> **To do**: Go through the entries below and copy every line that holds the word "longtable".

> **Stored data**:
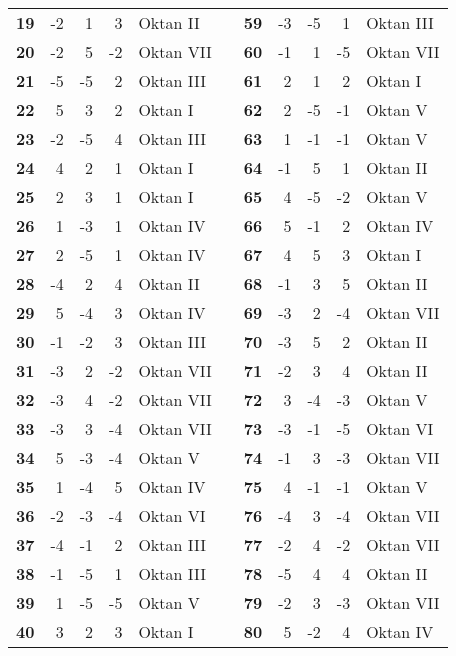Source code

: \begin{longtable}[c]{rrrrlp{3.5em}rrrrl}
\textbf{19} & -2    & 1     & 3     & Oktan II &       & \textbf{59} & -3    & -5    & 1     & Oktan III \\
\textbf{20} & -2    & 5     & -2    & Oktan VII &       & \textbf{60} & -1    & 1     & -5    & Oktan VII \\
\textbf{21} & -5    & -5    & 2     & Oktan III &       & \textbf{61} & 2     & 1     & 2     & Oktan I \\
\textbf{22} & 5     & 3     & 2     & Oktan I &       & \textbf{62} & 2     & -5    & -1    & Oktan V \\
\textbf{23} & -2    & -5    & 4     & Oktan III &       & \textbf{63} & 1     & -1    & -1    & Oktan V \\
\textbf{24} & 4     & 2     & 1     & Oktan I &       & \textbf{64} & -1    & 5     & 1     & Oktan II \\
\textbf{25} & 2     & 3     & 1     & Oktan I &       & \textbf{65} & 4     & -5    & -2    & Oktan V \\
\textbf{26} & 1     & -3    & 1     & Oktan IV &       & \textbf{66} & 5     & -1    & 2     & Oktan IV \\
\textbf{27} & 2     & -5    & 1     & Oktan IV &       & \textbf{67} & 4     & 5     & 3     & Oktan I \\
\textbf{28} & -4    & 2     & 4     & Oktan II &       & \textbf{68} & -1    & 3     & 5     & Oktan II \\
\textbf{29} & 5     & -4    & 3     & Oktan IV &       & \textbf{69} & -3    & 2     & -4    & Oktan VII \\
\textbf{30} & -1    & -2    & 3     & Oktan III &       & \textbf{70} & -3    & 5     & 2     & Oktan II \\
\textbf{31} & -3    & 2     & -2    & Oktan VII &       & \textbf{71} & -2    & 3     & 4     & Oktan II \\
\textbf{32} & -3    & 4     & -2    & Oktan VII &       & \textbf{72} & 3     & -4    & -3    & Oktan V \\
\textbf{33} & -3    & 3     & -4    & Oktan VII &       & \textbf{73} & -3    & -1    & -5    & Oktan VI \\
\textbf{34} & 5     & -3    & -4    & Oktan V &       & \textbf{74} & -1    & 3     & -3    & Oktan VII \\
\textbf{35} & 1     & -4    & 5     & Oktan IV &       & \textbf{75} & 4     & -1    & -1    & Oktan V \\
\textbf{36} & -2    & -3    & -4    & Oktan VI &       & \textbf{76} & -4    & 3     & -4    & Oktan VII \\
\textbf{37} & -4    & -1    & 2     & Oktan III &       & \textbf{77} & -2    & 4     & -2    & Oktan VII \\
\textbf{38} & -1    & -5    & 1     & Oktan III &       & \textbf{78} & -5    & 4     & 4     & Oktan II \\
\textbf{39} & 1     & -5    & -5    & Oktan V &       & \textbf{79} & -2    & 3     & -3    & Oktan VII \\
\textbf{40} & 3     & 2     & 3     & Oktan I &       & \textbf{80} & 5     & -2    & 4     & Oktan IV 
\end{longtable}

> **Task answer**:
: \begin{longtable}[c]{rrrrlp{3.5em}rrrrl}
\end{longtable}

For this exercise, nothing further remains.